World Heritage
UNESCO World Heritage Sites
UNESCO WHS are places that are diverse and unique. “What makes the concept of World Heritage exceptional is its universal application. World Heritage Sites belong to all the peoples of the World, irrespective of the territory on which they are located”. (UNESCO).
WYHAMS will help young people aged 13-25 to explore World Heritage in a local, UK and Global context. This project will help Young People understand not only the historical context of World Heritage, but the UK context, the processes relating to the management of World Heritage, and how it can make a lasting impact on local communities.
“UNESCO seeks to encourage the identification, protection and preservation of cultural and natural heritage around the world considered to be of outstanding value to humanity. This is embodied in an international treaty called the Convention concerning the Protection of the World Cultural and Natural Heritage.
Cultural heritage refers to monuments, groups of buildings and sites with historical, aesthetic, archaeological, scientific, ethnological or anthropological value. Natural heritage refers to outstanding physical, biological and geological formations, habitats of threatened species of animals and plants and areas with scientific, conservation or aesthetic value”.
World Heritage: UK
There are 31 World Heritage Sites inscribed in the UK, representing both natural and cultural World Heritage ranging from the Jurassic Coastline, Kew Gardens, Hadrian’s Wall to the industrial Site of Blaenavon.
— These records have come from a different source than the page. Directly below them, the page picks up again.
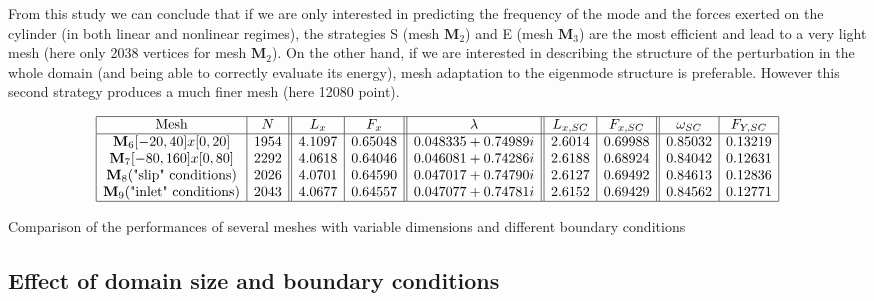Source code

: \documentclass[twocolumn,10pt]{asme2ej}
\begin{document}
From this study we can conclude that if we are only interested in predicting the frequency of the mode and the forces exerted on the cylinder (in both linear and nonlinear regimes), the strategies S (mesh $\mathbf{M}_2$) and E (mesh $\mathbf{M}_3$) are the most efficient and lead to a very light mesh (here only 2038 vertices for mesh $\mathbf{M}_2$). On the other hand, if we are interested in describing the structure of the perturbation in the whole domain (and being able to correctly evaluate its energy), mesh adaptation to the eigenmode structure is preferable.
However this second strategy produces a much finer mesh (here 12080 point).
 
 
 \begin{table*}
$$
\begin{array}{|c|c||c|c||c||c|c||c|c|}
\hline
\mbox{Mesh} & N & L_x & F_x & \lambda & L_{x,SC} & F_{x,SC} & \omega_{SC}  & F_{Y,SC} \\%
\hline
\mathbf{M}_6 [-20,40]x[0,20] 			& 1954	&  4.1097 & 0.65048 	& 0.048335+0.74989i 	& 2.6014  & 0.69988 & 0.85032 & 0.13219 \\%
\mathbf{M}_7 [-80,160]x[0,80] 			& 2292	& 4.0618 & 0.64046		& 0.046081+0.74286i 	& 2.6188 	& 0.68924 	& 0.84042 & 0.12631 \\%
\mathbf{M}_8 \mbox{("slip" conditions)}	 & 2026	& 4.0701 &0.64590		& 0.047017+0.74790i	& 2.6127 	& 0.69492		& 0.84613 & 0.12836 \\%
\mathbf{M}_9 \mbox{("inlet" conditions)}	 & 2043	& 4.0677 &0.64	557	& 0.047077+0.74781i	& 2.6152 	& 0.69429		& 0.84562  & 0.12771 \\%
\hline
\end{array}
$$
\caption{Comparison of the performances of several meshes with variable dimensions and different boundary conditions}
\label{tab:conv3}
\end{table*}






\subsection{Effect of domain size and boundary conditions}
\end{document}
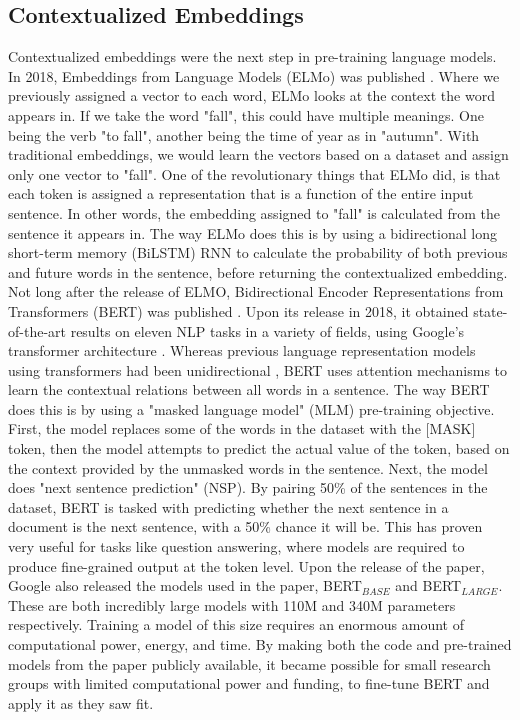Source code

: \documentclass{report}
\begin{document}
\subsection{Contextualized Embeddings}
Contextualized embeddings were the next step in pre-training language models. In 2018, Embeddings from Language Models (ELMo) was published \cite{Peters:2018}. Where we previously assigned a vector to each word, ELMo looks at the context the word appears in. If we take the word "fall", this could have multiple meanings. One being the verb "to fall", another being the time of year as in "autumn". With traditional embeddings, we would learn the vectors based on a dataset and assign only one vector to "fall". One of the revolutionary things that ELMo did, is that each token is assigned a representation that is a function of the entire input sentence. In other words, the embedding assigned to "fall" is calculated from the sentence it appears in. The way ELMo does this is by using a bidirectional long short-term memory (BiLSTM) RNN to calculate the probability of both previous and future words in the sentence, before returning the contextualized embedding.\\
Not long after the release of ELMO, Bidirectional Encoder Representations from Transformers (BERT) was published \cite{DBLP:journals/corr/abs-1810-04805}. Upon its release in 2018, it obtained state-of-the-art results on eleven NLP tasks in a variety of fields, using Google's transformer architecture \cite{DBLP:journals/corr/VaswaniSPUJGKP17}. Whereas previous language representation models using transformers had been unidirectional \cite{radford2018improving}, BERT uses attention mechanisms to learn the contextual relations between all words in a sentence. The way BERT does this is by using a "masked language model" (MLM) pre-training objective. First, the model replaces some of the words in the dataset with the [MASK] token, then the model attempts to predict the actual value of the token, based on the context provided by the unmasked words in the sentence. Next, the model does "next sentence prediction" (NSP). By pairing 50\% of the sentences in the dataset, BERT is tasked with predicting whether the next sentence in a document is the next sentence, with a 50\% chance it will be. This has proven very useful for tasks like question answering, where models are required to produce fine-grained output at the token level. Upon the release of the paper, Google also released the models used in the paper, BERT$_{BASE}$ and BERT$_{LARGE}$. These are both incredibly large models with 110M and 340M parameters respectively. Training a model of this size requires an enormous amount of computational power, energy, and time. By making both the code and pre-trained models from the paper publicly available, it became possible for small research groups with limited computational power and funding, to fine-tune BERT and apply it as they saw fit.
\end{document}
World Heritage: UK (WH:UK) is the national charity and body that represents all 31 UK WHS. World Heritage Youth Ambassadors works in close partnership with WH:UK.
Working together, an online national learning and engagement network has been created to bring together key professional partners involved in youth led practise with Young People, share best practise to influence decision makers and increase organisational resilience and better manage World Heritage. For more information on the learning and engagement network, please click here.
For more information on World Heritage:UK please see their new website.
Find a site
Our Sites
Blaenavon
Blaenavon Industrial Landscape was inscribed as a World Heritage Site by UNESCO in 2000. UNESCO recognised that “The area around Blaenavon bears eloquent and exceptional testimony to the pre-eminence of South Wales as the World’s major producer of iron and coal in the nineteenth century.
Bath
UNESCO added The City of Bath as a ‘cultural site’ to its World Heritage List in 1987. Bath is included because of its Roman Remains, 18th Century Architecture, 18th Century Town Planning, Social Setting, Hot Springs and Landscape Setting.
Pontcysyllte
Pontcysyllte Aqueduct and canal consists of a continuous group of civil engineering features from the heroic phase of transport improvements during the British Industrial Revolution. The canal brought water borne transport from the English lowlands into the rugged terrain of the Welsh uplands, using innovative techniques to cross two major river valleys and the ridge between them.
Giants Causeway
The Giants Causeway and Coastline is a spectacular area of global geological importance on the sea coast at the edge of the Antrim plateau in Northern Ireland. The most characteristic and unique feature of the site is the exposure of some 40,000 large, regularly shaped polygonal columns of basalt in perfect horizontal sections, forming a pavement.
Hadrian’s Wall
Hadrian’s Wall is an exceptional example of a linear Roman frontier, encompassing an extensive archaeological landscape which reflects the way resources were deployed in the north western part of the Roman Empire and which displays the unifying character of the Roman Empire, through its common culture.